The plan to bring in the “state-of-the-art vehicles" will be “challenging,” “expensive,” and “rewarding,” according to a 2017 “Modern Trolley Station Design Guide” from the Delaware Valley Regional Planning Commission.
“But, once implemented, trolley modernization will breathe new life into Philadelphia’s trolley service,” the report said.
Existing trolley facilities are outdated, don’t have the capacity to expand or enough on-site parking for workers, and won’t be able to accommodate new vehicles, according to a SEPTA staff summary of the land acquisition. The property owner rejected SEPTA’s $5.7 million offer in July, which had raised the possibility of using eminent domain.

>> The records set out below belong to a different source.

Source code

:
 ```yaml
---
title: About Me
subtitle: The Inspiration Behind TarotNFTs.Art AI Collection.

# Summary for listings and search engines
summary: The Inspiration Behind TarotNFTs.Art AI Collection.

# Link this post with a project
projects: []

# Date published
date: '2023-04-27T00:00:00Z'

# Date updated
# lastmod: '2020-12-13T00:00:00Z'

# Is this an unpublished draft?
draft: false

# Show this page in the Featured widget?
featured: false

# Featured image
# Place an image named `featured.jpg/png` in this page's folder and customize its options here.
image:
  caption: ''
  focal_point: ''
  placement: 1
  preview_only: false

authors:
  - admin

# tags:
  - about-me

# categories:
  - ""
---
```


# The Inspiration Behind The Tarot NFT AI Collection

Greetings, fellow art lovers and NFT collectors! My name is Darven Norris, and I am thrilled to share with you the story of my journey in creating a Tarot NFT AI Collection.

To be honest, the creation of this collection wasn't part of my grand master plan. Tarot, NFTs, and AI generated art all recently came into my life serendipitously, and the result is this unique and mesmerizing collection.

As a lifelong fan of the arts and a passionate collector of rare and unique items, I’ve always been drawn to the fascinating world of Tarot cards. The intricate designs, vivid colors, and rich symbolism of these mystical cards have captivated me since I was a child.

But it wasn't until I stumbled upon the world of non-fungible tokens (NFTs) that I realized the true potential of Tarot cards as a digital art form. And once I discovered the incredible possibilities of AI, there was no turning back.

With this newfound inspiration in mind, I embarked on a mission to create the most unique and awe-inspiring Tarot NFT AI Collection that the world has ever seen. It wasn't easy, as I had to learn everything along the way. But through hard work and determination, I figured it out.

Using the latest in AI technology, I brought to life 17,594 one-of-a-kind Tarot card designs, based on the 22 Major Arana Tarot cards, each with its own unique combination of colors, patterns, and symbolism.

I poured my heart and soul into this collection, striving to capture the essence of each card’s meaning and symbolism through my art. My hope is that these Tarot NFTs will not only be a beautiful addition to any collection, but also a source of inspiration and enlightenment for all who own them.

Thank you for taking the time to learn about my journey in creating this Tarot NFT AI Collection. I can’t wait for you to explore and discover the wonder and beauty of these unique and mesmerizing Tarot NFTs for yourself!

Will Herzog, chair of the SEPTA Youth Advisory Council, an outreach group, called SEPTA’s trolley system “such a vital piece of infrastructure.” In a normal year, trolley Routes 10, 11, 13, 34, and 36 carry about 65,000 riders a day, while the Route 15 trolley, now served by buses as its historic PCC II cars undergo evaluation and maintenance, see an additional 12,000 daily riders. Suburban Routes 101 and 102 transport about 9,000 passengers each day.
“It’s really lucky that we got that property before anyone else did," Herzog said.
SEPTA faces a crisis to both its operating and capital budgets with fewer riders to pay fares and a plunge in vehicle traffic that’s affected payments the Pennsylvania Turnpike Commission is scheduled to make to the state Department of Transportation to help support public transportation in the commonwealth.
SEPTA General Manager Leslie Richards said in recent testimony to state lawmakers that the authority has “identified $250 million in capital projects — this includes bridges, station accessibility, electric bus procurements — that will need to be stopped or delayed.”
Asked if he expects funding for trolley modernization to be more difficult to secure given the financial challenges the pandemic has created, Lund called funding for large-scale projects “an issue” even before COVID-19.